Hours after Mr Ahmadinejad boasted of his “epic achievement” to a huge rally in Tehran’s biggest square, swarms of basiji — the regime’s young paramilitary volunteers — engaged in battles with opposition supporters, who say that the President stole the election through blatant fraud.
A succession of Western governments challenged the election results. Joe Biden, the US Vice-President, said there was an awful lot of doubt about Mr Ahmadinejad’s victory over Mir Hossein Mousavi by a 28 per cent margin.
France condemned the “brutal reaction” of the security forces who rampaged across Tehran all weekend, using baton charges, teargas, rubber bullets and stun grenades to disperse incensed Mousavi supporters and Germany has summoned the Iranian ambassador to explain events after the election. Elsewehre, Afghanistan and Iraq issued their congratulations to Mr Ahmadinejad.
Binyamin Netanyahu, the Israeli Prime Minister, said that Mr Ahmadinejad’s re-election underscored the danger posed by Iran’s pursuit of nuclear weapons. “The greatest threat facing Israel, the Middle East and the whole of mankind is the encounter between extremist Islam and nuclear capabilities,” he said.
Asked about a possible Israeli strike against Iran’s nuclear facilities, Mr Ahmadinejad told reporters: “There’s not the slightest possibility anyone would make such a stupid mistake.”
Mr Mousavi, a former Prime Minister, has not been seen since Friday, but has issued statements urging supporters to continue their nationwide protests against the election “charade”: some results were announced before ballot boxes had even been opened. Last night he appealed to the Guardian Council, a powerful body of senior clerics, to declare the election void.
Zahra Rahnavard, Mr Mousavi’s wife, accused the President of “dictatorship”, saying: “The Iranian people voted to change Ahmadinejad, but this vote became a vote to solidify Ahmadinejad.”
Mehdi Karoubi, another reformist candidate, said he refused to recognise the “illegitimate” President, but Mr Ahmadinejad compared the protests to those of football supporters whose team has lost. “They are not important,” he said, adding that Iran’s form of democracy should be a model for the rest of the world to follow.
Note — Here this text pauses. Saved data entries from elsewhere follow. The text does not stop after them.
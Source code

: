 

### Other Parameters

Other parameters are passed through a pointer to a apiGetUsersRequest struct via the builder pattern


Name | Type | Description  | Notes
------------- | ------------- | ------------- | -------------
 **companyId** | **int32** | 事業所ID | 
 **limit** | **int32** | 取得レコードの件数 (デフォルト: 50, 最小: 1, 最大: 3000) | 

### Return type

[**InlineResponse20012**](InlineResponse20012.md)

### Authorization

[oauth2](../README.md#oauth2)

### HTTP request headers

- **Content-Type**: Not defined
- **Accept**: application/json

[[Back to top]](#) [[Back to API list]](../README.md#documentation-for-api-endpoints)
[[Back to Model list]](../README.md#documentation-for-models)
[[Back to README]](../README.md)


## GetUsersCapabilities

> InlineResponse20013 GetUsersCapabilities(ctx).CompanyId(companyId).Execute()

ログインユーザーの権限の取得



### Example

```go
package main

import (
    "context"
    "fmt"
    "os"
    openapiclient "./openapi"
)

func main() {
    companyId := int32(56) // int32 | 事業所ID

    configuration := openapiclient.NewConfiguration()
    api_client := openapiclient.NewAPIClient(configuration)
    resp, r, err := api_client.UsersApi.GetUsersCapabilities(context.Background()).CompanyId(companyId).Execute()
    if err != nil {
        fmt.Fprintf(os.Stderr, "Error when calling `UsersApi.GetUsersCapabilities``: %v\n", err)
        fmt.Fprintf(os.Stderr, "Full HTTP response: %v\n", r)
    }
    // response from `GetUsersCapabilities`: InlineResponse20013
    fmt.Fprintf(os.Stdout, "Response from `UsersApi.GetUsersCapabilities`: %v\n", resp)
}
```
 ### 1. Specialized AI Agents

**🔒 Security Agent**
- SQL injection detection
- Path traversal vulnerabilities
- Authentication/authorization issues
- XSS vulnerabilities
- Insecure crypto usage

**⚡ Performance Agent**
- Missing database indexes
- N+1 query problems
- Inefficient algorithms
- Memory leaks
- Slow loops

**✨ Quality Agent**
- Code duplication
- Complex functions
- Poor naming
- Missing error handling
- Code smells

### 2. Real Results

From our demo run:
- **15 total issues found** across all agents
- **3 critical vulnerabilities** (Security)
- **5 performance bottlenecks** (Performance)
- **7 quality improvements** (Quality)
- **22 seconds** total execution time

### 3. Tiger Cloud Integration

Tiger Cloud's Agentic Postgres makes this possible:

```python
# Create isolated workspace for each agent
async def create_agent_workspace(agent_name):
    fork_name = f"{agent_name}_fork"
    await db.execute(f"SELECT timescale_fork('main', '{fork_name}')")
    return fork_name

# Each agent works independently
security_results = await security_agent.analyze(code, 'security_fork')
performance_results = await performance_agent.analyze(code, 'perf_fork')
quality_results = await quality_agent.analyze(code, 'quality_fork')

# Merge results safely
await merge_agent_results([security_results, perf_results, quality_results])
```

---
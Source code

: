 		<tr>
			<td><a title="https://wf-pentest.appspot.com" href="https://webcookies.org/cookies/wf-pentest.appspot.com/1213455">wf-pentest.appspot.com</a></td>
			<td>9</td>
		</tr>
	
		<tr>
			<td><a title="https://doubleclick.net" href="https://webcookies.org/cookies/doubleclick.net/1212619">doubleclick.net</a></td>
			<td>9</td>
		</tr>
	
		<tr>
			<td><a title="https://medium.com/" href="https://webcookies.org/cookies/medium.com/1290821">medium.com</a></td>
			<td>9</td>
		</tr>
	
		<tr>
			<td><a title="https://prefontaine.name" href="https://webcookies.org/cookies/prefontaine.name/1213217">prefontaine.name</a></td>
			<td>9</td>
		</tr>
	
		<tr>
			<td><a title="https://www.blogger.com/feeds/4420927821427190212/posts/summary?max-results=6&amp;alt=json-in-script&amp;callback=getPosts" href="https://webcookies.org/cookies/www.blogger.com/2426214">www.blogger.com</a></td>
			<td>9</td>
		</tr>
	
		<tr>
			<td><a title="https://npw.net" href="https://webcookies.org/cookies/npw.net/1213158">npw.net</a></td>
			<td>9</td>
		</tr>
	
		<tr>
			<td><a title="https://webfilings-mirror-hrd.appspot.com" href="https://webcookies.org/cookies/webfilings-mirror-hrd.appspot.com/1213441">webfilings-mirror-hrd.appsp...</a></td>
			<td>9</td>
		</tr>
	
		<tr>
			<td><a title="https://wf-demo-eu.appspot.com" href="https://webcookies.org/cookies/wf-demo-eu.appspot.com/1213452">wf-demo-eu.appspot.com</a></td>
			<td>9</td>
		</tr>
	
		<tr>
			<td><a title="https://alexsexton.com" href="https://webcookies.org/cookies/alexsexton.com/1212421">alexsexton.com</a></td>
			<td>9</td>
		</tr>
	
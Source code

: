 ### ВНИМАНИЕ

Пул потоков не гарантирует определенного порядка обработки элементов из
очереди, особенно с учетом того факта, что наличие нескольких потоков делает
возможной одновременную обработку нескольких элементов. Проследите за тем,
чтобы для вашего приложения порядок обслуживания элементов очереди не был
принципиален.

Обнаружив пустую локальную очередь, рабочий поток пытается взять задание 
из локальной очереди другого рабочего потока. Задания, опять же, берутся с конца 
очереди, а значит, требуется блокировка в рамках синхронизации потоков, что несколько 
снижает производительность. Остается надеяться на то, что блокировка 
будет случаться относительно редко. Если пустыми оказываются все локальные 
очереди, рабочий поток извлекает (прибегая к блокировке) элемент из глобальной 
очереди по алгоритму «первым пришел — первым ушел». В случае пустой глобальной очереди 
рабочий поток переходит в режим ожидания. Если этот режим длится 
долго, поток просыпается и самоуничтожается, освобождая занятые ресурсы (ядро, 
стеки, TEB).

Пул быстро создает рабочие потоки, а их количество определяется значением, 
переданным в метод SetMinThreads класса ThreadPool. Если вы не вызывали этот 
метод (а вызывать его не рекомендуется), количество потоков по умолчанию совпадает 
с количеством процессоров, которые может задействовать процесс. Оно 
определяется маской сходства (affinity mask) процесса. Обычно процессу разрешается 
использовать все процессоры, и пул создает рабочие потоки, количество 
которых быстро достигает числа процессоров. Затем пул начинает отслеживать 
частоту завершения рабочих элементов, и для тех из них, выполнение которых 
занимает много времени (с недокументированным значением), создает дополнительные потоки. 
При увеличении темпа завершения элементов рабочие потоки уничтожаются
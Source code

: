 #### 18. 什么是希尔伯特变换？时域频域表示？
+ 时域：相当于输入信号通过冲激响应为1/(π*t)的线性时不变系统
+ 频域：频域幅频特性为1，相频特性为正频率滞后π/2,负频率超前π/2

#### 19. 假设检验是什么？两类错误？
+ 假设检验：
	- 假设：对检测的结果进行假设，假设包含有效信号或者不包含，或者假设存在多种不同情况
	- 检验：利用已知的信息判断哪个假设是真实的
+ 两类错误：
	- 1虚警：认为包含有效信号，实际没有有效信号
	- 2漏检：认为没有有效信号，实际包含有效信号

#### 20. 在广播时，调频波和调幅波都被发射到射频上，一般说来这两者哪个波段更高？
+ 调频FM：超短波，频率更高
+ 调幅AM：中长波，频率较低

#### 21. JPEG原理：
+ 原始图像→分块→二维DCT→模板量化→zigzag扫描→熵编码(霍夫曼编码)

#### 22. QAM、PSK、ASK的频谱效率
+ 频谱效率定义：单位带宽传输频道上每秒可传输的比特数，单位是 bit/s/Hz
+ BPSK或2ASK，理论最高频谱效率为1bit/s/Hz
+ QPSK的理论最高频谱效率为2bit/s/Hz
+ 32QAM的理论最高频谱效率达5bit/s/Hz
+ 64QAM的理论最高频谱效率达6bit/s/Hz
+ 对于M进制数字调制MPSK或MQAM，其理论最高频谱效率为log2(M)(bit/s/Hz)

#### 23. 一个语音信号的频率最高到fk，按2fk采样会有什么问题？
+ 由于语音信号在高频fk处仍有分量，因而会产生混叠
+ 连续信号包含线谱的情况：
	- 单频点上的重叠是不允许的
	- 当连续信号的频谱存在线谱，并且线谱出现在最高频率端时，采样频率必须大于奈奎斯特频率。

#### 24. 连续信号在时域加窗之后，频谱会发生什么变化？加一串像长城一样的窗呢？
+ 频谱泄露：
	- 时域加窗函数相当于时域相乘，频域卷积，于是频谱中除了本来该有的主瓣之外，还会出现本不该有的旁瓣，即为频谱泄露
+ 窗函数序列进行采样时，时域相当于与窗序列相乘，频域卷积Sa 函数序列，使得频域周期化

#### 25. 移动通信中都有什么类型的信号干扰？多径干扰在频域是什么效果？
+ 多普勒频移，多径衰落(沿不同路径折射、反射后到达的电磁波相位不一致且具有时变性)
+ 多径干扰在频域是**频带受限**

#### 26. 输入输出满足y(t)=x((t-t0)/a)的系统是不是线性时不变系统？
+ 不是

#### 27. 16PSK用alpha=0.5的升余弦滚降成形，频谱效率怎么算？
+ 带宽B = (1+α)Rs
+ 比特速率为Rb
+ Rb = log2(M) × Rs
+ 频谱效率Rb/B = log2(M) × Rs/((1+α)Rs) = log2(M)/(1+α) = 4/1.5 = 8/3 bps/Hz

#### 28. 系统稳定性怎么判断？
The crackdown on the opposition was ruthless and systematic. Huge numbers of stick-wielding riot police flooded the streets on foot and on fleets of motorbikes, wading into the groups of Mousavi supporters wherever they appeared. They were reinforced by thousands of flag-waving, gloating basiji.
Simultaneously the regime arrested several reformist leaders. It prevented the opposition mobilising by cutting mobile telephone and text services, jamming websites and independent news services, and censoring opposition newspapers. Foreign journalists are being ordered to leave the country.
In Tehran, Mr Mousavi’s supporters chanted their defiance as they burnt buses and rubbish skips and smashed the windows of banks during battles with the security forces.
They hope to stage a rally today in a central Tehran square, Enghelab, where many rallies were held during the 1979 Islamic revolution. Reports of unrest in other Iranian cities were impossible to confirm.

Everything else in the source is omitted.